How to Become a Medical Technician

Overview

Technician interacts with a patient after administering a blood test

Few roles in healthcare are more important than that of the medical technician. Medical technicians operate the equipment that provides the latest life-saving medical treatments to patients in need. From microscopes to centrifuges to dialysis equipment, the machinery of healthcare could not be run without the expertise of these professionals. In addition to their responsibilities running medical machinery, med techs (as they're commonly called) also perform administrative duties that include organizing patient charts and making sure records are accurate and up to date.

Some medical technicians specialize as cardiovascular, dialysis, radiology, surgical or ultrasound technicians. As specialists, they interact with patients to either perform tests for review by doctors or to treat patients directly. Another specialization is that of the emergency medical technician (EMT) who travels by ambulance to respond to accidents and other medical emergencies. EMTs help stabilize patients for transport to the hospital for emergency care. With so many different specialization options, an aspiring medical technician can find a position well suited to his interests and abilities.

Work Environment

Due to the broad range of positions that medical technicians occupy, work environments vary widely. Those who administer direct patient care work in doctor’s offices, hospital operating rooms, rehabilitation facilities and other healthcare settings. Those who work in hospitals will have the opportunity to have a varied schedule that includes evenings, nights, weekends and on-call shifts. Medical technicians who work in clinical laboratories will be in hospitals, physician offices, private medical diagnostic labs, government agencies and blood banks. 

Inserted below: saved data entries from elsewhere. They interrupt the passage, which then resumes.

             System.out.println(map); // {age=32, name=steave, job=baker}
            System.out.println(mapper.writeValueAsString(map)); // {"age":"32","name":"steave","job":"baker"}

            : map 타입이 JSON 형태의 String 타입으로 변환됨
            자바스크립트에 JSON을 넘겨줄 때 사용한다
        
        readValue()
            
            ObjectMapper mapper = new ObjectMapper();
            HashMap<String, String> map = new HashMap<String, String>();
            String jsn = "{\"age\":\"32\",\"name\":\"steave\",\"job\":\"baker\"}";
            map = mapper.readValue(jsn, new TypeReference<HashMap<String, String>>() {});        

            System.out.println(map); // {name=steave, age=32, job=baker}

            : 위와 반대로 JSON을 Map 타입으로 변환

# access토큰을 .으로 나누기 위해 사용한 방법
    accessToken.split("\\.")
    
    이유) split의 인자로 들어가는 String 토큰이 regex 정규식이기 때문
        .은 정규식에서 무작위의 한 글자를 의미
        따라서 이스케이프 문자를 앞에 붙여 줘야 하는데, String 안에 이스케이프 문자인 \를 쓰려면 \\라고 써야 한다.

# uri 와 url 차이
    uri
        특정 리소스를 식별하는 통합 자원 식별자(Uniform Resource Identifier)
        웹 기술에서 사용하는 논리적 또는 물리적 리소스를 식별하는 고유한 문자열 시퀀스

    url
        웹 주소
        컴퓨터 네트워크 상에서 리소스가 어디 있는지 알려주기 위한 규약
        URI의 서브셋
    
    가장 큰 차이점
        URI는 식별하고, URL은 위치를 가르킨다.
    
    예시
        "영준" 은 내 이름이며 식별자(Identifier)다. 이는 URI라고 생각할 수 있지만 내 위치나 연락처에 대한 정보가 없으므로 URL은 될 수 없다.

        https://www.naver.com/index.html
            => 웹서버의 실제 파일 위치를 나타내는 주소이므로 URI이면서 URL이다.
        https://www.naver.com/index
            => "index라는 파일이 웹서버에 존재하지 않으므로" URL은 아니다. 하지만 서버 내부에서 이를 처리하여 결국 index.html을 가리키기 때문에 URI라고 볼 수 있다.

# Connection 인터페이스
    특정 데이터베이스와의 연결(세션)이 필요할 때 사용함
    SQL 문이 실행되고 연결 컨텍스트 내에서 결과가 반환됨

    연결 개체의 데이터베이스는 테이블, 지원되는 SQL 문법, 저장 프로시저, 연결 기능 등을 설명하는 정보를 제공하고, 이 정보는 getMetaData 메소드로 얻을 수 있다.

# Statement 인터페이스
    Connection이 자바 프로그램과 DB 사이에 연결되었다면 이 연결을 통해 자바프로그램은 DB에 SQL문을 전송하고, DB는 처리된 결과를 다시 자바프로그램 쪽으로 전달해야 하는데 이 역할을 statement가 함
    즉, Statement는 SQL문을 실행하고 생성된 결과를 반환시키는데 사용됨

Most medical technicians work under supervision. Those who work in labs do so under the supervision of medical technologists while those who work in direct patient care do so under the supervision of doctors, nurses and other healthcare providers.

Requirements

Education

Medical technicians need at least an associate’s degree from an accredited school, and some have bachelor’s degrees. The coursework may cover microbiology, hematology, phlebotomy, immunology, biology, chemistry and anatomy. High school students interested in becoming medical technicians should have high school coursework in the sciences, including biology, chemistry, math and computer science.

Training

Further training and skills are usually learned on the job after completing education. Professional conferences and continuing education courses provided by professional organizations also offer additional education and training. Some hospitals provide further training on site.

Licensing and/or Certification

Some states require medical technicians to be certified. Many types of certifications exist, and these vary by field. Information about certification can be obtained from the National Accrediting Agency for Clinical Laboratory Sciences or the American Medical Technologists. Certification must be maintained and updated periodically, usually every three years.

Necessary Skills and Qualities

Medical technicians need to have an aptitude for and an interest in science. Those who work in direct patient care usually have a desire to help people and should exhibit emotional maturity in order to be effective. Those involved in direct patient care must also use good judgment to know when a patient is having problems that are beyond their capabilities and training.  

Laboratory technicians need to have manual dexterity to handle complex laboratory equipment as well as good analytical skills. EMTs need to be able to make quick, decisive judgments in emergency situations. They should be able to function well in high-pressure environments and be in good physical shape so as to transport patients and perform procedures such as CPR. Teamwork skills are essential for all medical technicians as they interact with doctors and other healthcare providers.

Opportunities for Advancement

Medical technicians who pursue further training and certification can specialize in fields such as analysis of skin samples for cancer or vascular ultrasound. Specialization is one way to increase marketability in the work force as well as the rate of compensation. Certification and educational requirements vary based on the field of specialization.

Some medical technicians go on to become medical technologists by completing a four-year undergraduate program in medical technology or a related field. They may also decide to pursue higher degrees in the sciences such as a master’s or doctoral degree. Others might even go on to medical school. Having work experience in medical laboratories or patient care is a good steppingstone toward advanced careers in the healthcare field.

If you would like to gain the necessary education to become a medical technician, we highly recommend that you check out our free School Finder Tool located HERE.

Salary

According to the U.S. Bureau of Labor and Statistics, medical technicians made a median annual salary of $36,280 in 2010. Salaries vary widely, though, based on the nature of the work. For example, medical technicians who work in labs tend to earn higher salaries. Obtaining certification or specializations can lead to higher salaries, which also grow with increasing experience. Salaries also vary by geographic location, with medical technicians in California earning the highest compensation.

Job Outlook

According to the U.S. Bureau of Labor and Statistics, job growth from 2010-2020 for medical technicians working in labs is expected to be 15%, about the same as the overall job growth rate. Otherwise, medical technician job growth rates vary depending on the field and location. Medical technicians involved in direct patient care can expect job stability, as demand for healthcare generally remains steady even when other sectors of the economy experience a downturn.